## Input
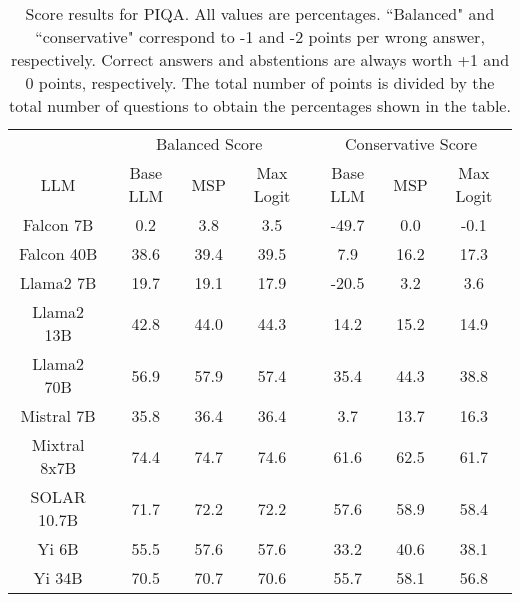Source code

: \begin{table*}
\centering
\begin{tabular}{c|c|c|c|c|c|c}
& \multicolumn{3}{c|}{Balanced Score} & \multicolumn{3}{c}{Conservative Score} \\ 
LLM & Base LLM & MSP & Max Logit & Base LLM & MSP & Max Logit\\ \hline
Falcon 7B & 0.2 & 3.8 & 3.5 & -49.7 & 0.0 & -0.1\\
Falcon 40B & 38.6 & 39.4 & 39.5 & 7.9 & 16.2 & 17.3\\
Llama2 7B & 19.7 & 19.1 & 17.9 & -20.5 & 3.2 & 3.6\\
Llama2 13B & 42.8 & 44.0 & 44.3 & 14.2 & 15.2 & 14.9\\
Llama2 70B & 56.9 & 57.9 & 57.4 & 35.4 & 44.3 & 38.8\\
Mistral 7B & 35.8 & 36.4 & 36.4 & 3.7 & 13.7 & 16.3\\
Mixtral 8x7B & 74.4 & 74.7 & 74.6 & 61.6 & 62.5 & 61.7\\
SOLAR 10.7B & 71.7 & 72.2 & 72.2 & 57.6 & 58.9 & 58.4\\
Yi 6B & 55.5 & 57.6 & 57.6 & 33.2 & 40.6 & 38.1\\
Yi 34B & 70.5 & 70.7 & 70.6 & 55.7 & 58.1 & 56.8\\
\hline
\end{tabular}
\caption{Score results for PIQA. All values are percentages. ``Balanced" and ``conservative" correspond to -1 and -2 points per wrong answer, respectively. Correct answers and abstentions are always worth +1 and 0 points, respectively. The total number of points is divided by the total number of questions to obtain the percentages shown in the table.}
\label{tab:piqa_score}
\end{table*}
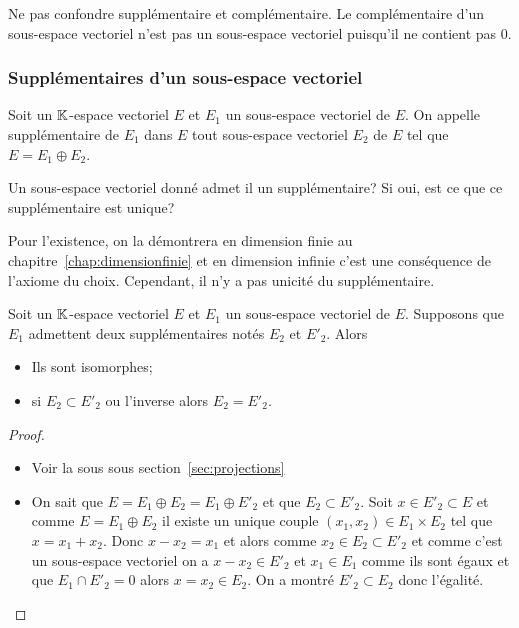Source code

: Ne pas confondre supplémentaire et complémentaire. Le complémentaire d'un
sous-espace vectoriel n'est pas un sous-espace vectoriel puisqu'il ne contient
pas \(0\).

\subsubsection{Supplémentaires d'un sous-espace vectoriel}

\begin{defdef}
  Soit un \(\mathbb{K}\)-espace vectoriel \(E\) et \(E_1\) un sous-espace vectoriel de
  \(E\). On appelle supplémentaire de \(E_1\) dans \(E\) tout sous-espace
  vectoriel \(E_2\) de \(E\) tel que \(E= E_1 \oplus E_2\).
\end{defdef}

Un sous-espace vectoriel donné admet il un supplémentaire? Si oui, est ce que ce
supplémentaire est unique?

Pour l'existence, on la démontrera en dimension finie au chapitre~\ref{chap:dimensionfinie}
et en dimension infinie c'est une conséquence de l'axiome du choix.
Cependant, il n'y a pas unicité du supplémentaire.

\begin{prop}\label{prop:deuxsuppiso}
  Soit un \(\mathbb{K}\)-espace vectoriel \(E\) et \(E_1\) un sous-espace vectoriel de
  \(E\). Supposons que \(E_1\) admettent deux supplémentaires notés \(E_2\) et
  \(E'_2\). Alors
  \begin{itemize}
    \item Ils sont isomorphes;
    \item si \(E_2 \subset E'_2\) ou l'inverse alors \(E_2=E'_2\).
  \end{itemize}
\end{prop}
\begin{proof}
  \begin{itemize}
    \item Voir la sous sous section~\ref{sec:projections}
    \item On sait que \(E=E_1 \oplus E_2=E_1 \oplus E'_2\) et que \(E_2 \subset
      E'_2\). Soit \(x \in E'_2 \subset E\) et comme \(E=E_1 \oplus E_2\) il
      existe un unique couple \((x_1,x_2 ) \in E_1 \times E_2\) tel que
      \(x=x_1+x_2\). Donc \(x-x_2=x_1\) et alors comme \(x_2 \in E_2 \subset
      E'_2\) et comme c'est un sous-espace vectoriel on a \(x-x_2\in E'_2\)  et
      \(x_1 \in E_1\) comme ils sont égaux et que \(E_1 \cap E'_2=0\)  alors
      \(x=x_2 \in E_2\). On a montré \(E'_2 \subset E_2\) donc l'égalité.
  \end{itemize}
\end{proof}

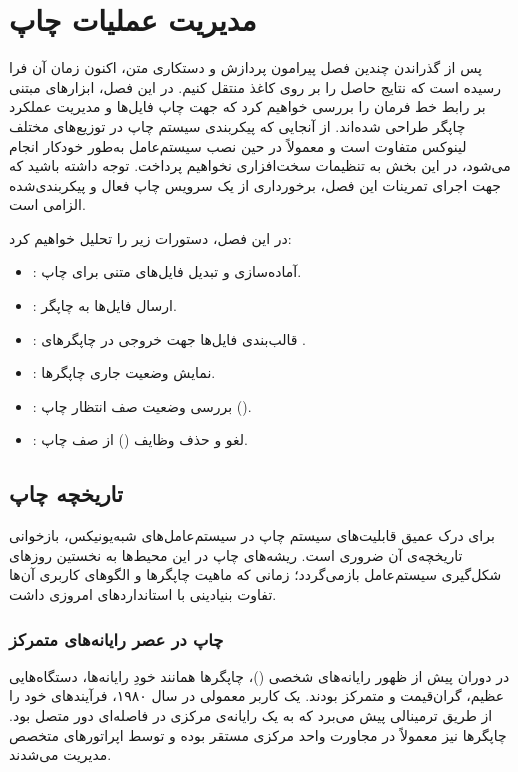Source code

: \chapter{مدیریت عملیات چاپ}

پس از گذراندن چندین فصل پیرامون پردازش و دستکاری متن، اکنون زمان آن فرا رسیده است که نتایج حاصل را بر روی کاغذ منتقل کنیم. در این فصل، ابزارهای مبتنی بر رابط خط فرمان را بررسی خواهیم کرد که جهت چاپ فایل‌ها و مدیریت عملکرد چاپگر طراحی شده‌اند. از آنجایی که پیکربندی سیستم چاپ در توزیع‌های مختلف لینوکس متفاوت است و معمولاً در حین نصب سیستم‌عامل به‌طور خودکار انجام می‌شود، در این بخش به تنظیمات سخت‌افزاری نخواهیم پرداخت. توجه داشته باشید که جهت اجرای تمرینات این فصل، برخورداری از یک سرویس چاپ فعال و پیکربندی‌شده الزامی است.

در این فصل، دستورات زیر را تحلیل خواهیم کرد:

\begin{itemize}
  \item {}: آماده‌سازی و تبدیل فایل‌های متنی برای چاپ.
  \item {}: ارسال فایل‌ها به چاپگر.
  \item {}: قالب‌بندی فایل‌ها جهت خروجی در چاپگرهای .
  \item {}: نمایش وضعیت جاری چاپگرها.
  \item {}: بررسی وضعیت صف انتظار چاپ ().
  \item {}: لغو و حذف وظایف () از صف چاپ.
\end{itemize}

\section{تاریخچه چاپ}

برای درک عمیق قابلیت‌های سیستم چاپ در سیستم‌عامل‌های شبه‌یونیکس، بازخوانی تاریخچه‌ی آن ضروری است. ریشه‌های چاپ در این محیط‌ها به نخستین روزهای شکل‌گیری سیستم‌عامل بازمی‌گردد؛ زمانی که ماهیت چاپگرها و الگوهای کاربری آن‌ها تفاوت بنیادینی با استانداردهای امروزی داشت.

\subsection{چاپ در عصر رایانه‌های متمرکز}

در دوران پیش از ظهور رایانه‌های شخصی ()، چاپگرها همانند خودِ رایانه‌ها، دستگاه‌هایی عظیم، گران‌قیمت و متمرکز بودند. یک کاربر معمولی در سال ۱۹۸۰، فرآیندهای خود را از طریق ترمینالی پیش می‌برد که به یک رایانه‌ی مرکزی در فاصله‌ای دور متصل بود. چاپگرها نیز معمولاً در مجاورت واحد مرکزی مستقر بوده و توسط اپراتورهای متخصص مدیریت می‌شدند.

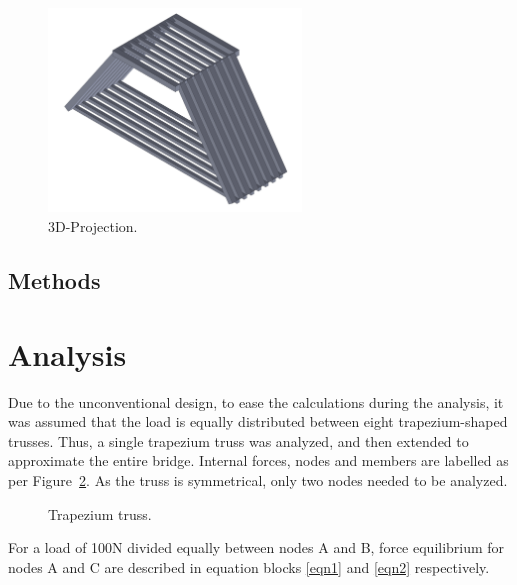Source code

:\documentclass[12pt]{article}
\begin{document}
		\begin{figure}[h!]
			\centering
			\includegraphics[width=0.6\textwidth]{proj}
			\caption{3D-Projection.}
			\label{proj}
		\end{figure}


		\subsection{Methods}


	\section{Analysis}

		Due to the unconventional design, to ease the calculations during the analysis, it was assumed that the load is equally distributed between eight trapezium-shaped trusses. Thus, a single trapezium truss was analyzed, and then extended to approximate the entire bridge. Internal forces, nodes and members are labelled as per Figure~\ref{trap}. As the truss is symmetrical, only two nodes needed to be analyzed.

		\begin{figure}[h!]
			\centering
			\caption{Trapezium truss.}
			\label{trap}
		\end{figure}

		For a load of 100N divided equally between nodes A and B, force equilibrium for nodes A and C are described in equation blocks \ref{eqn1} and \ref{eqn2} respectively.
\end{document}
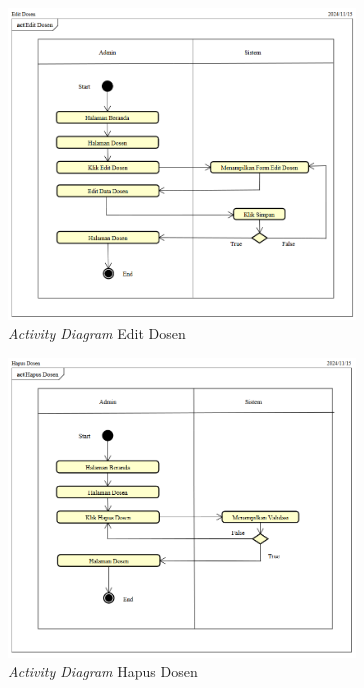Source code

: \begin{figure}
	\centering
	\includegraphics[width=0.82\textwidth]{konten/gambar/activity-diagram/edit-dosen.png}
	\caption{\textit{Activity Diagram} Edit Dosen}
	\label{activity-diagram-edit-dosen}
\end{figure}

\begin{figure}
	\centering
	\includegraphics[width=0.82\textwidth]{konten/gambar/activity-diagram/hapus-dosen.png}
	\caption{\textit{Activity Diagram} Hapus Dosen}
	\label{activity-diagram-hapus-dosen}
\end{figure}

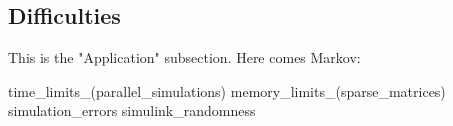 \subsection{Difficulties}

This is the "Application" subsection. Here comes Markov:

{time_limits_(parallel_simulations)}
{memory_limits_(sparse_matrices)}
{simulation_errors}
{simulink_randomness}
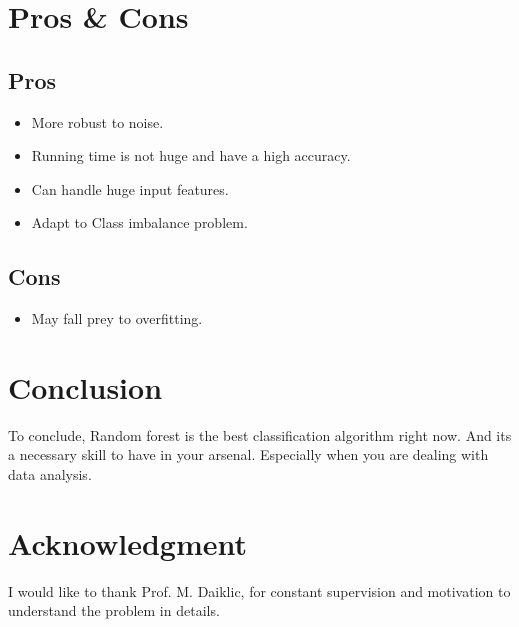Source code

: \documentclass[journal]{IEEEtran}
\begin{document}
\section{Pros \& Cons}
\subsection{Pros}
\begin{itemize}
	\renewcommand{\labelitemi}{$\bullet$}
	\item More robust to noise.
	\item Running time is not huge and have a high accuracy.
	\item Can handle huge input features.
	\item Adapt to Class imbalance problem.
\end{itemize}

\subsection{Cons}
\begin{itemize}
	\renewcommand{\labelitemi}{$\bullet$}
	\item May fall prey to overfitting.
\end{itemize}



\section{Conclusion}
To conclude, Random forest is the best classification algorithm right now. And its a necessary skill to have in your arsenal. Especially when you are dealing with data analysis. 




\section*{Acknowledgment}
I would like to thank Prof. M. Daiklic, for constant supervision and motivation to understand the problem in details.

\ifCLASSOPTIONcaptionsoff
  \newpage
\fi
\end{document}
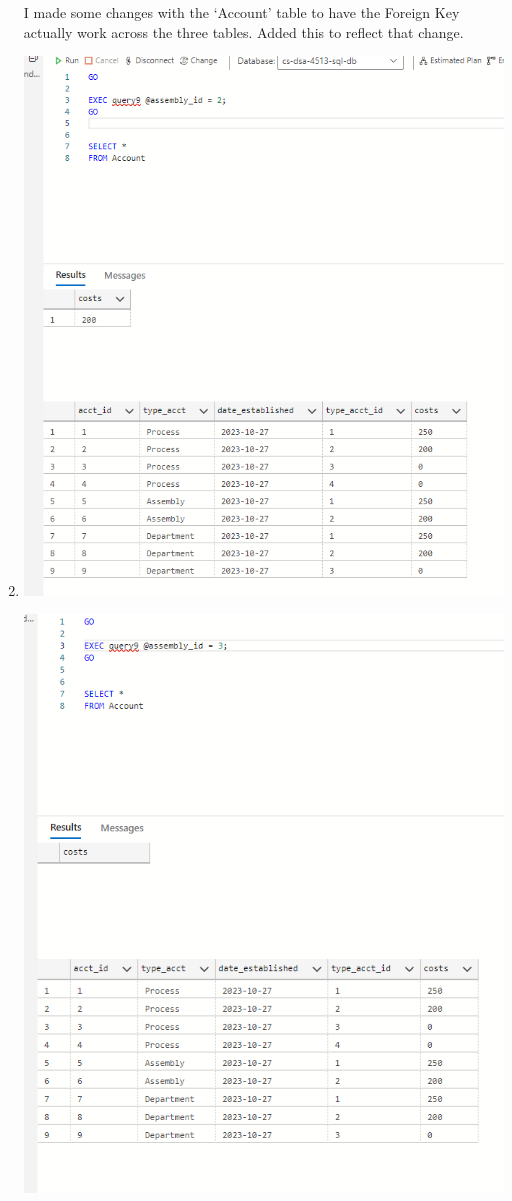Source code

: \documentclass[11pt]{article}
\begin{document}
\begin{enumerate}
I made some changes with the `Account' table to have the Foreign Key actually work across the three tables.  Added this to reflect that change.
\item


\includegraphics[width = \textwidth]{asscost1.png}

\includegraphics[width = \textwidth]{asscost2.png}


\end{enumerate}
\end{document}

## Work request
Within the records, the lines containing the string "vectoriel" are to be counted and their number given without comment.

## Written answer
7